Alguns dias atrás, uma amiga me mandou um email acerca de um curso de esquizoanálise que ocorrerá em Pelotas. O mesmo (email) da-se pelo gosto que tenho dos escritos de Deleuze e Gattari, penso que não tenha sido por uma propensa necessidade de análise minha. Penso (o que importa?). Ainda estou vendo a possibilidade de participar do curso. Ver esse email, me despertou para procurar uma revista antiga que tenho, CULT – 108 de Novembro de 2006 – com a inteligente (acho inteligente mesmo) chamada “Gilles Deleuze – Um dia o século será Deleuzeano” – recordei que no dossiê Deleuze dessa revista, tem um artigo de Suely Rolnik acerca da Esquizoanálise, que coloco abaixo para quem quiser ler e entender um pouco mais sobre o tema. Esse é um bom artigo, para entender o que é esquizoanálise e perceber sua realização (a sua realização) na vida cotidiana.

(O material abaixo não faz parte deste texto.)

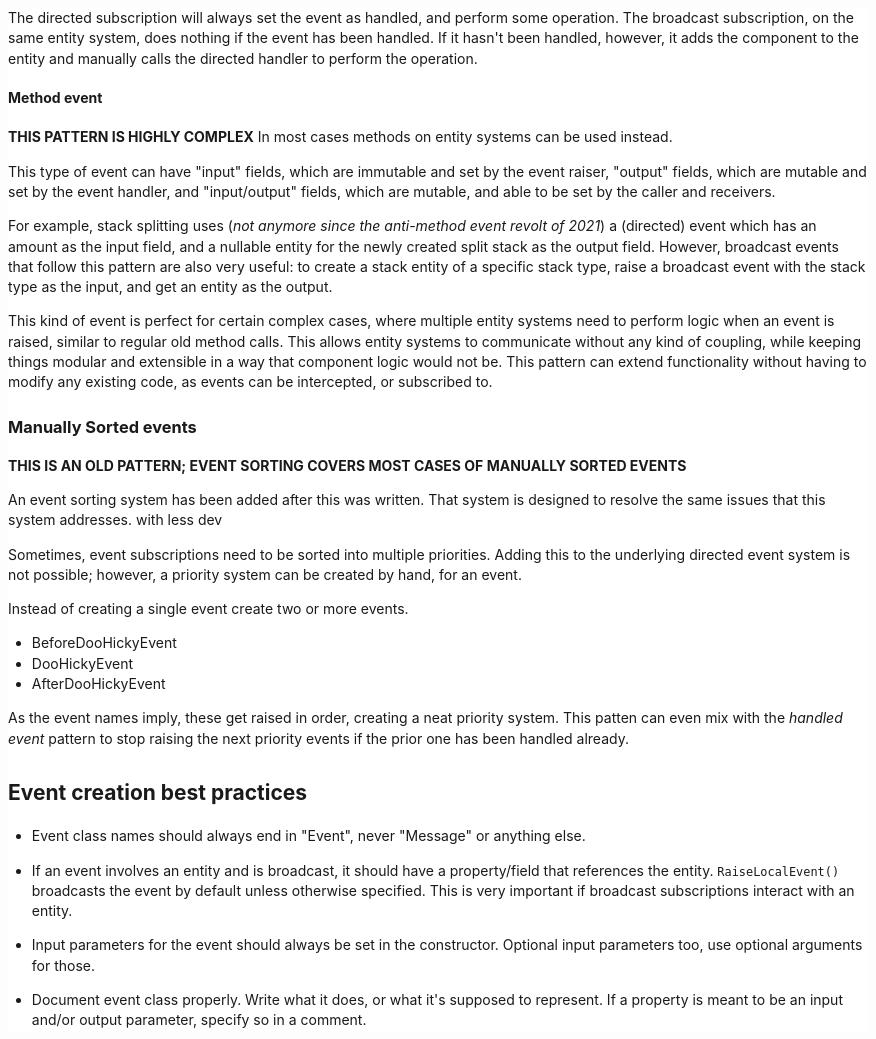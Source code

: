 The directed subscription will always set the event as handled, and perform some operation.
The broadcast subscription, on the same entity system, does nothing if the event has been handled. If it hasn't been handled, however, it adds the component to the entity and manually calls the directed handler to perform the operation.

#### Method event

**THIS PATTERN IS HIGHLY COMPLEX**
In most cases methods on entity systems can be used instead.

This type of event can have "input" fields, which are immutable and set by the event raiser,
"output" fields, which are mutable and set by the event handler, and
"input/output" fields, which are mutable, and able to be set by the caller and receivers.

For example, stack splitting uses (*not anymore since the anti-method event revolt of 2021*) a (directed) event which has an amount as the input field, and a nullable entity for the newly created split stack as the output field.
However, broadcast events that follow this pattern are also very useful: to create a stack entity of a specific stack type, raise a broadcast event with the stack type as the input, and get an entity as the output.

This kind of event is perfect for certain complex cases, where multiple entity systems need to perform logic when an event is raised, similar to regular old method calls. This allows entity systems to communicate without any kind of coupling, while keeping things modular and extensible in a way that component logic would not be. This pattern can extend functionality without having to modify any existing code, as events can be intercepted, or subscribed to.

### Manually Sorted events

**THIS IS AN OLD PATTERN; EVENT SORTING COVERS MOST CASES OF MANUALLY SORTED EVENTS**

An event sorting system has been added after this was written. That system is designed to resolve the same issues that this system addresses. with less dev

Sometimes, event subscriptions need to be sorted into multiple priorities. Adding this to the underlying directed event system is not possible; however, a priority system can be created by hand, for an event.

Instead of creating a single event create two or more events.

- BeforeDooHickyEvent
- DooHickyEvent
- AfterDooHickyEvent

As the event names imply, these get raised in order, creating a neat priority system.
This patten can even mix with the *handled event* pattern to stop raising the next priority events if the prior one has been handled already.

## Event creation best practices
- Event class names should always end in "Event", never "Message" or anything else.

- If an event involves an entity and is broadcast, it should have a property/field that references the entity. `RaiseLocalEvent()` broadcasts the event by default unless otherwise specified. This is very important if broadcast subscriptions interact with an entity.

- Input parameters for the event should always be set in the constructor. Optional input parameters too, use optional arguments for those.

- Document event class properly. Write what it does, or what it's supposed to represent. If a property is meant to be an input and/or output parameter, specify so in a comment.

Suely Rolnik é psicanalista e Professora Titular da PUC de São Paulo (coordenadora do Núcleo de Estudos da Subjetividade do Pós Graduação de Psicologia Clínica). Viveu em Paris de 1970 a 1979 (nossa ditadura militar terá algo haver?), onde fez grande parte dos estudos universitários e iniciou a carreira de magistério de Psicologia (Hôpital Maison Blanche) e a prática clínica de psicanálise e análise institucional (entre outras instituições trabalhou na clínica de La Borde com Félix Guattari).

DELEUZE, ESQUIZOANALISTA
Suely Rolnik

No relato de um pequeno episódio, toma vulto a figura inesperada de um Deleuze esquizoanalista. Através de certas ressonâncias deste episódio na subjetividade, o leitor poderá acompanhar alguns meandros de um trabalho com o desejo que se orienta especialmente pela cartografia conceitual deleuziana.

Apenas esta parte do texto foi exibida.